*** Opening of SOURCE INFORMATION ***
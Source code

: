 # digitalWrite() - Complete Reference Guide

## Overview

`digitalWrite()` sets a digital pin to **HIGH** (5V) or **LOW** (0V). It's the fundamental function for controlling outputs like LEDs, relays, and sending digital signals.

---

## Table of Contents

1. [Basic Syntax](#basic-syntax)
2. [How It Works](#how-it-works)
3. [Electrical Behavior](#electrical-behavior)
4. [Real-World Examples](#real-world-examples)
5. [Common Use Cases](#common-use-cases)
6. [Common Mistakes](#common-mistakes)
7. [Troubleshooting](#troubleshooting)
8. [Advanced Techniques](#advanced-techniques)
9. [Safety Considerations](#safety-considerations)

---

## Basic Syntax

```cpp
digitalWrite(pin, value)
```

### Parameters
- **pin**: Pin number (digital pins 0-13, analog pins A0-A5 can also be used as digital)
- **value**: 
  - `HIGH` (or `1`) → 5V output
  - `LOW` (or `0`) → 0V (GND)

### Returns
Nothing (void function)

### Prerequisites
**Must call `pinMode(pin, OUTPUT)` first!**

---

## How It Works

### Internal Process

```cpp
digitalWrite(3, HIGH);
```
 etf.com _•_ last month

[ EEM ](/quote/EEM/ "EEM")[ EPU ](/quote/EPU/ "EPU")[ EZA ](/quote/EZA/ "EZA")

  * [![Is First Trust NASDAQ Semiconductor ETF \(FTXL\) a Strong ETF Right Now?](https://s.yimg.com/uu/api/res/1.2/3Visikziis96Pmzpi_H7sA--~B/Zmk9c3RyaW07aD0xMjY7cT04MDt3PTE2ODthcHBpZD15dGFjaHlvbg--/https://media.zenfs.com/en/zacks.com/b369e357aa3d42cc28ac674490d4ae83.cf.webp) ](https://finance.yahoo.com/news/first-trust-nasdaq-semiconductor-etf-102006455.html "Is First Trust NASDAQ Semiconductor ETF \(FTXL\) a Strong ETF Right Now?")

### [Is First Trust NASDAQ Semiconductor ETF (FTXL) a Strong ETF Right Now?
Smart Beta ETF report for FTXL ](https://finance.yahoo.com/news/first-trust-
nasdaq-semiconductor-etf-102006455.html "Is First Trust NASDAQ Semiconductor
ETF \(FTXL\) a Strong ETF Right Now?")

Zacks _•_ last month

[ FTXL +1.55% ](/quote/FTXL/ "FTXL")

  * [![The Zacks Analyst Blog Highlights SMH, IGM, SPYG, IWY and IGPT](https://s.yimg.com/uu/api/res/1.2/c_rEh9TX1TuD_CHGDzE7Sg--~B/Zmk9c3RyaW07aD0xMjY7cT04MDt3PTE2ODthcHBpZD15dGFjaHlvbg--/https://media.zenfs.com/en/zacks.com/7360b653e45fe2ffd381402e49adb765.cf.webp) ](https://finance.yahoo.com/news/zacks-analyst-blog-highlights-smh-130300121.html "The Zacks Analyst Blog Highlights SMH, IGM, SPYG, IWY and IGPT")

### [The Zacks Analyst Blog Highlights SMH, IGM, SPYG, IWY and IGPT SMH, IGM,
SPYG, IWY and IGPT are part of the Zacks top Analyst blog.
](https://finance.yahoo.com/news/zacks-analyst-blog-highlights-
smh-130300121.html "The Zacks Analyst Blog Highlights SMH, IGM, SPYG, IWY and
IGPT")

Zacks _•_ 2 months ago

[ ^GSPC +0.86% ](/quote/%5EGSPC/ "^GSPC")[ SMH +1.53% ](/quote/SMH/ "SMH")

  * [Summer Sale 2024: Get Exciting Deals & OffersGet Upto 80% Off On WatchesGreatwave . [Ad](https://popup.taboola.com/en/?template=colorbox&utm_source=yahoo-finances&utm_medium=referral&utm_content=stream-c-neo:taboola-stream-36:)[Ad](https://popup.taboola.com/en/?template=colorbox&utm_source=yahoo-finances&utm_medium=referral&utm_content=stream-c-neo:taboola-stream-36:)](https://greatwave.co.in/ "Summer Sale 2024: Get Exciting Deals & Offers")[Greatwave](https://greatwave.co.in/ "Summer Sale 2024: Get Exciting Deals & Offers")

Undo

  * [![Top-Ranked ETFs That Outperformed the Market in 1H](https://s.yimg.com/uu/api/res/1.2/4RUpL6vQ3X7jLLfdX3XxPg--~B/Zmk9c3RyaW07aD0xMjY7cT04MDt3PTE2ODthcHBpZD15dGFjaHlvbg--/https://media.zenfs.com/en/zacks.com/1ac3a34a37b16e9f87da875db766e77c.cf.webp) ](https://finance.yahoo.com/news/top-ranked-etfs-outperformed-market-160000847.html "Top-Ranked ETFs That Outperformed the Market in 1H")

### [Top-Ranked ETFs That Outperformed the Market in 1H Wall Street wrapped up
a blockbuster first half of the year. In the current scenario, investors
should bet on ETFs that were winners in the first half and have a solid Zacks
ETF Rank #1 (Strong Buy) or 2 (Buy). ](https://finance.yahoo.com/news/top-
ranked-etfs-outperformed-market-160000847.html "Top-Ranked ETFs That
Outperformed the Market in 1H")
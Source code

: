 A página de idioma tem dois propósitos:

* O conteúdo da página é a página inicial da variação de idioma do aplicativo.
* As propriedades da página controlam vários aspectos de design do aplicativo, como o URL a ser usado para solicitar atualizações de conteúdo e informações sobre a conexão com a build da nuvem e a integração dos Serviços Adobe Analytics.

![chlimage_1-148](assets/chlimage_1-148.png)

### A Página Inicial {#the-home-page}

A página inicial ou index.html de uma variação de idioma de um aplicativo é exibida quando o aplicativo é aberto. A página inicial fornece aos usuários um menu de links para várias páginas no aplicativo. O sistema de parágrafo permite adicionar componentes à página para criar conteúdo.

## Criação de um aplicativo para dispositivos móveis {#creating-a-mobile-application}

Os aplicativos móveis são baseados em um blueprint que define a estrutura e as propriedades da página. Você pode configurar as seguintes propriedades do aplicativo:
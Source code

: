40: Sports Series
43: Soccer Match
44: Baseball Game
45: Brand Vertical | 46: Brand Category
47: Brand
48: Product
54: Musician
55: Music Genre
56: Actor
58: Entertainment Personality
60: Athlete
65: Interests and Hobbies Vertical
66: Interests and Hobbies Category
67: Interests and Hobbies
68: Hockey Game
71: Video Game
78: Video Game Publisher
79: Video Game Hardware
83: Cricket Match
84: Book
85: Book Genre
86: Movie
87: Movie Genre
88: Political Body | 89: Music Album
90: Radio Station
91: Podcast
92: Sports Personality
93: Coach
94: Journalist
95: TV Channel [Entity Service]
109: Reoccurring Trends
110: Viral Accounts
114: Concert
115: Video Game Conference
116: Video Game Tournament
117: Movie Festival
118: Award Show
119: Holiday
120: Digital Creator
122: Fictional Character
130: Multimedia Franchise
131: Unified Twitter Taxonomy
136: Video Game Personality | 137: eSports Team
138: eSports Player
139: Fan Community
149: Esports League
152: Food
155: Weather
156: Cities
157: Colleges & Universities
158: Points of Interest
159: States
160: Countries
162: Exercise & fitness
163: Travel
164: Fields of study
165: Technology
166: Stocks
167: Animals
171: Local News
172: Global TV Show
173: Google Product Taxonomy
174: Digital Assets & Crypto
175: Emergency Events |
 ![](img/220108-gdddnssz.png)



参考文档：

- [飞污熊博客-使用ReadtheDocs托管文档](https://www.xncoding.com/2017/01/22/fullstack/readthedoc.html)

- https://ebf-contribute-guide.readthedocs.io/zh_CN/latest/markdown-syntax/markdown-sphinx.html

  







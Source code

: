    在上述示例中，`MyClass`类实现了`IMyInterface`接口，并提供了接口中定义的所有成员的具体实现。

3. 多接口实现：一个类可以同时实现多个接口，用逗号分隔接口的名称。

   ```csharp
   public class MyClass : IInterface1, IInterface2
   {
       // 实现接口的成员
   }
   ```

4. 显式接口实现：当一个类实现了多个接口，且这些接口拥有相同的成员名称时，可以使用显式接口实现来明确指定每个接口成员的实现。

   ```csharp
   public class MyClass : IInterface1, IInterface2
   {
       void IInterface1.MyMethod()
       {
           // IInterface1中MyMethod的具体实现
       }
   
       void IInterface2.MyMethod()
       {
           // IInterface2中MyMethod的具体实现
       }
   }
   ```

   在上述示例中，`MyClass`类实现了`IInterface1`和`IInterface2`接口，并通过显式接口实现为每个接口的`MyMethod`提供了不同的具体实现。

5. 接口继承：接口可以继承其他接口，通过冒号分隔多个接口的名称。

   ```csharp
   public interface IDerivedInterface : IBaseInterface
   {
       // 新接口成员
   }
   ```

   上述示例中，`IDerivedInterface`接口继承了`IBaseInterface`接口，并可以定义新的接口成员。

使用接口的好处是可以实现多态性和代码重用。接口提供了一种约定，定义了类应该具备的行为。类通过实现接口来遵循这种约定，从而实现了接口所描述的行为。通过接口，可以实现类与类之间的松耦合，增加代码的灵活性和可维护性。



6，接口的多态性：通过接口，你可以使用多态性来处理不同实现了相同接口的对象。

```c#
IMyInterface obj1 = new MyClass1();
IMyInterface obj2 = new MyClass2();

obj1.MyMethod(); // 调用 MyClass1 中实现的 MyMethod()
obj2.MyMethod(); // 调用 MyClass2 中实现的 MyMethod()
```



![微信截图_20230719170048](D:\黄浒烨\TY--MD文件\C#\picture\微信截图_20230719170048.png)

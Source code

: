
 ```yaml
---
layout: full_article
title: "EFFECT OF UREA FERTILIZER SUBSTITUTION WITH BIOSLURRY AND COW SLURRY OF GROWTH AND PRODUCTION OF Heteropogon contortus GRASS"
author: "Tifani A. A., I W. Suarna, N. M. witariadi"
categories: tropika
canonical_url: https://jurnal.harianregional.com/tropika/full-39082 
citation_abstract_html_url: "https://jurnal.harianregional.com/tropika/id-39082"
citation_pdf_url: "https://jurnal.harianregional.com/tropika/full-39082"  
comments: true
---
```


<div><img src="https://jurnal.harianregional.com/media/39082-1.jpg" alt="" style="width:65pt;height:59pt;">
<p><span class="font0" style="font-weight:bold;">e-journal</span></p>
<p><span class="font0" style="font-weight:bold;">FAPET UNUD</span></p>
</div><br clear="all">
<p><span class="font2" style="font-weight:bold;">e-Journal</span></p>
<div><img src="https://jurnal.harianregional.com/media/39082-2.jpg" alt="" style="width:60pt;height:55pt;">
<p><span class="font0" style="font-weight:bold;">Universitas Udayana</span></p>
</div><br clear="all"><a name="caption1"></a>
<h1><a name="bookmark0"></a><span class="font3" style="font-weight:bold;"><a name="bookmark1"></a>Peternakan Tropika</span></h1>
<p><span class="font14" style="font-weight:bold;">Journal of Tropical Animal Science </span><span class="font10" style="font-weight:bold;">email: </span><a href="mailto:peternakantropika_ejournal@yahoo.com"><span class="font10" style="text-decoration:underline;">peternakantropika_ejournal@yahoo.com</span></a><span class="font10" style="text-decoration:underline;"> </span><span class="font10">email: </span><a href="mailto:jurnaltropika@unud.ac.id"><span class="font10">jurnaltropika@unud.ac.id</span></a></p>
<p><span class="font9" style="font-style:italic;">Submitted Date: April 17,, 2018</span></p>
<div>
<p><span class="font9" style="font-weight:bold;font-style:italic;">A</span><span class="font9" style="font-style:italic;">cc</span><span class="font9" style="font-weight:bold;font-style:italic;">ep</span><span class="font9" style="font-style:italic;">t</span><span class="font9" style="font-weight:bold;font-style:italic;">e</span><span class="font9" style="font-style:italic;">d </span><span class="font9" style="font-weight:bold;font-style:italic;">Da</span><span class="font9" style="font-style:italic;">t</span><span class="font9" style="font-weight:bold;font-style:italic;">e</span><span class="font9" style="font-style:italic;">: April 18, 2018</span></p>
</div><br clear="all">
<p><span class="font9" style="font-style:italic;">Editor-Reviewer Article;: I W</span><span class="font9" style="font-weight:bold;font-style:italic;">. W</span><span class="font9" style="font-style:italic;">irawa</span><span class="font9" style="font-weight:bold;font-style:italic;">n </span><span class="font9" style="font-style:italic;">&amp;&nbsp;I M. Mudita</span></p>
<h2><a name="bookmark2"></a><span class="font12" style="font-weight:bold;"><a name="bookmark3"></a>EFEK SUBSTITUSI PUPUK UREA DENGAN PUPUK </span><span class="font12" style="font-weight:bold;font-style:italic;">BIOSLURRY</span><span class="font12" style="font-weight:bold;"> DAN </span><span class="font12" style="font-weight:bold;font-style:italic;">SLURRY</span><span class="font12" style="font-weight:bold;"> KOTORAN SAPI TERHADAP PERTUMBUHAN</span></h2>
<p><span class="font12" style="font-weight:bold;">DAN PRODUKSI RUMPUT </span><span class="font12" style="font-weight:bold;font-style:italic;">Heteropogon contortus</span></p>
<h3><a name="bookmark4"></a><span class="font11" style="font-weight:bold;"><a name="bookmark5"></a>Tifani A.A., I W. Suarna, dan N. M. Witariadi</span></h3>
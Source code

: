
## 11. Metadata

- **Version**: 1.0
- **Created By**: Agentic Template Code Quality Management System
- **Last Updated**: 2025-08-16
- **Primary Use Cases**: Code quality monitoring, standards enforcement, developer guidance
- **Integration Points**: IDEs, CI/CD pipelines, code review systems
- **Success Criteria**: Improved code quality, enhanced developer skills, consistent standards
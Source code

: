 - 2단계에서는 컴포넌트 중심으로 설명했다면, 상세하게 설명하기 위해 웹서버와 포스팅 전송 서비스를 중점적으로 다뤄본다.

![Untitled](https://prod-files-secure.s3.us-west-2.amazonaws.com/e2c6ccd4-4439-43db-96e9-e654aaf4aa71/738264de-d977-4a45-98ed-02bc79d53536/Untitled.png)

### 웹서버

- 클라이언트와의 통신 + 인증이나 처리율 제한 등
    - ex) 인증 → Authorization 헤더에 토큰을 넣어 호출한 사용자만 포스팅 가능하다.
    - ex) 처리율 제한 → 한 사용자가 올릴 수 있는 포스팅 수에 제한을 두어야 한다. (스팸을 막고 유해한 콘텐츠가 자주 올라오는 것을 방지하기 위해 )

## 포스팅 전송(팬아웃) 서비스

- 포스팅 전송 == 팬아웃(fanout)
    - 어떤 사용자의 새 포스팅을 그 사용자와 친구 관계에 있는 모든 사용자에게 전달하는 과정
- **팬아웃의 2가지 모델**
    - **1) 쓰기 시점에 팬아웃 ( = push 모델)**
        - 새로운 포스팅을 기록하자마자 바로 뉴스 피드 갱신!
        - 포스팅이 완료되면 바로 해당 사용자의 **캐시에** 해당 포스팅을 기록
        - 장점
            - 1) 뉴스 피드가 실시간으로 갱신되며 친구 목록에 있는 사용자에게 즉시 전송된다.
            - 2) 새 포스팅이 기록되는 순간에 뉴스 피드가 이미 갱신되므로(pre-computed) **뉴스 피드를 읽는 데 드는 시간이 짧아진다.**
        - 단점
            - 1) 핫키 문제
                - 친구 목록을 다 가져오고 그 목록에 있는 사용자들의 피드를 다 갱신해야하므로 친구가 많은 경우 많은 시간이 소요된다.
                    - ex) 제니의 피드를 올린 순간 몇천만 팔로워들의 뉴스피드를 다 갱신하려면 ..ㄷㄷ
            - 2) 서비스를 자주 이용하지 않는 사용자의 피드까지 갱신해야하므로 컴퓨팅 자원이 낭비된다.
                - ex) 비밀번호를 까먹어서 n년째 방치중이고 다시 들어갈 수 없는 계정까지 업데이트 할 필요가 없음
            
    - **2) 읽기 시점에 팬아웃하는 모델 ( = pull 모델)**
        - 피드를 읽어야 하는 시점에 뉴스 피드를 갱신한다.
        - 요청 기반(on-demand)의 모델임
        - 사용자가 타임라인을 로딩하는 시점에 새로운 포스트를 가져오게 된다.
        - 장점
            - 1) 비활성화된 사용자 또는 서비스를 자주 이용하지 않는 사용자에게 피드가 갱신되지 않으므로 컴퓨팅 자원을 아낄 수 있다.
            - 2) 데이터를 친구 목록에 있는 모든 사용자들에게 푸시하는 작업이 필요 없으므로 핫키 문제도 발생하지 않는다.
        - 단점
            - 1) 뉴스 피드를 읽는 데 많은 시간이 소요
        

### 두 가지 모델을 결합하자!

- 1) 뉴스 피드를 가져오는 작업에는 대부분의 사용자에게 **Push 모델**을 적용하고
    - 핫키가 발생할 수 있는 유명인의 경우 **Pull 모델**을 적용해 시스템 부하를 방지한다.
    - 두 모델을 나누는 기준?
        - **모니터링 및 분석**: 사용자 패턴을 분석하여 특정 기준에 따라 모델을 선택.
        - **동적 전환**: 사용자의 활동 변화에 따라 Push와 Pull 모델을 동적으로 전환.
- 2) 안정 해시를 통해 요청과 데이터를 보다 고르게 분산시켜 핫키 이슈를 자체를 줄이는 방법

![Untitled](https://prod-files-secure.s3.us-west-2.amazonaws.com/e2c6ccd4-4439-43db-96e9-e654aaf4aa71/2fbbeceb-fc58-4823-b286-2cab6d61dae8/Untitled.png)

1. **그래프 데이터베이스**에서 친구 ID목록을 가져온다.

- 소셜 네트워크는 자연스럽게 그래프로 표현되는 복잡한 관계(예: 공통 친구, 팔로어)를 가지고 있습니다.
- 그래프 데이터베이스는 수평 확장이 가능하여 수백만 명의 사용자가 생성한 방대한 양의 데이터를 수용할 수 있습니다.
*** Close of SOURCE INFORMATION ***
### YOUR ASSIGNMENT:
Wherever a line contains the string "在上述示例中", copy that line from the data.

### SOLUTION FOR THIS EXERCISE:
:    在上述示例中，`MyClass`类实现了`IMyInterface`接口，并提供了接口中定义的所有成员的具体实现。
   在上述示例中，`MyClass`类实现了`IInterface1`和`IInterface2`接口，并通过显式接口实现为每个接口的`MyMethod`提供了不同的具体实现。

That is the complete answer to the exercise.